The presentation of skeletal injuries after a significant fall is expected with an overall incidence as high as 80% [11, 17, 18]. Orthopedic injuries are heavily influenced by the site and position at impact. In this series, upper and lower extremity fractures were more likely to require surgical intervention when compared to head injuries. Early operative fracture stabilization and coordination of orthopedic surgical services can lead to improved outcomes, decreased short-term morbidity, early mobilization, and shorter hospitalization. Despite our low incidence of pelvic ring fractures, buttock type landings are associated with pelvic fractures in as many as 80% of cases and vertebral injuries in approximately 50% [19]. We suspect our lower incidence is directly related to the kinematics of the falling body and final position at impact.

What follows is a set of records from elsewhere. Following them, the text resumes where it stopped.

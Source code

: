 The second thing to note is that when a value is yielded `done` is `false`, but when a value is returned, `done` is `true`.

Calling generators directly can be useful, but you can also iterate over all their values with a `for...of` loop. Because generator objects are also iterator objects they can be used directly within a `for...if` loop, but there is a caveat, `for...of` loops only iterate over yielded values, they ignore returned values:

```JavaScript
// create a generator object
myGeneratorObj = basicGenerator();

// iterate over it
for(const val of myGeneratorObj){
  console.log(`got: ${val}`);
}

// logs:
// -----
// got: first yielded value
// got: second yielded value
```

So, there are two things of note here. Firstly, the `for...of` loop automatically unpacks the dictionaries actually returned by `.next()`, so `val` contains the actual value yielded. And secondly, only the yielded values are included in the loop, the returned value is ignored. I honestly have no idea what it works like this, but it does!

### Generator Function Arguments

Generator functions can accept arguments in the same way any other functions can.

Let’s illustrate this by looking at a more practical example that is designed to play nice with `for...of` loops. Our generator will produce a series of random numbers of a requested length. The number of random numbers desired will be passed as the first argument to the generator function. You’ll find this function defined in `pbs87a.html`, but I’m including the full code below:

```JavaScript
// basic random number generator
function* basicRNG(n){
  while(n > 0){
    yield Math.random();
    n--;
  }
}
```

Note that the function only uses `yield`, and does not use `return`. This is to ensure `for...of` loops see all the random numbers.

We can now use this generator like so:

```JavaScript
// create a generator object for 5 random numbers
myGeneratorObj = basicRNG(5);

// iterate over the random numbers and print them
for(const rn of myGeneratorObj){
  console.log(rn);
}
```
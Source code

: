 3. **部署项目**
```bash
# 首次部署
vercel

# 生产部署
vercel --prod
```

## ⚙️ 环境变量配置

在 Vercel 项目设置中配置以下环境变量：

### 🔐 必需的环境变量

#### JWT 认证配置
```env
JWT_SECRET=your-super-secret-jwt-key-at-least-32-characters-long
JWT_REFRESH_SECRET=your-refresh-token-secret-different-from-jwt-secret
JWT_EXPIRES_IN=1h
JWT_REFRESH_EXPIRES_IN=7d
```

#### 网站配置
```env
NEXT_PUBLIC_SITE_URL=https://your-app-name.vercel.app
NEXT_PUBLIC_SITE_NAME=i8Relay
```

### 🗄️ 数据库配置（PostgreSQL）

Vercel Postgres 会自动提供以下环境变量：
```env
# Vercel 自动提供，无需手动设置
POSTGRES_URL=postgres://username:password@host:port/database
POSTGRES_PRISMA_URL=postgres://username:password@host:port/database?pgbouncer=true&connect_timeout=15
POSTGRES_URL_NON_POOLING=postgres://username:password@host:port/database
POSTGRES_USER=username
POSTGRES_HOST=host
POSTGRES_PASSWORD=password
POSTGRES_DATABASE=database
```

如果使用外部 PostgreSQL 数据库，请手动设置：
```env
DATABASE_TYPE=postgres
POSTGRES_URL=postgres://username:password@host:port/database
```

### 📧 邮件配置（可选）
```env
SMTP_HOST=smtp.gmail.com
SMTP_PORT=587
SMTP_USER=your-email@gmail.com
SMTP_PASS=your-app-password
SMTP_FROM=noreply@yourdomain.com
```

In our series, intraabdominal organ injuries occurred in 13.8%, higher than previous published reports with similar fall heights of >25 ft. but these injuries were not the predominant cause of death compared to other series [11, 18, 20]. Reported hollow viscus injuries on the other hand remain a low occurrence [7, 11]. Other injuries well described in the literature include extra-skeletal injuries: retroperitoneal bleeding, vascular and pulmonary injuries.

Mortality, anatomic distribution and the severity of injury increase with age with high level falls [7, 8]. Age, alcohol intoxication, and height of fall were principle determinants in this series for increased risk of injury with a direct correlation found between alcohol and gender. Not uncommonly when screened, alcohol intoxication and illicit drugs play a significant role in fall etiology [11, 21]. Recognizing injury patterns after fall from heights facilitates and improves the assessment and management of fall victims, reflecting a decreased LOS, and overall morbidity and mortality. This study has some limitations; it is a retrospective study and the out-of-hospital mortality rate was not taken into account as well as variables like comorbidities of the patients. Post-mortem review and diagnostics are not completed, leaving undetected injuries in those suffering an early death upon arrival to our institution. Furthermore, details of the surface of impact or circumstances surrounding the fall were not assessed but could provide more insight in the injury patterns we encountered.

In summary, heights ≥ 25 ft. determine the increased severity of injury and likelihood of death, and mandate care by a specialized trauma team and preparedness by first responders. These high-level falls are a predictor of increased ISS, lower GCS, longer LOS, and the need for transfusions. A high index of suspicion and an understanding of potential injuries associated with level of height fallen are a good predictor of overall outcome and survival.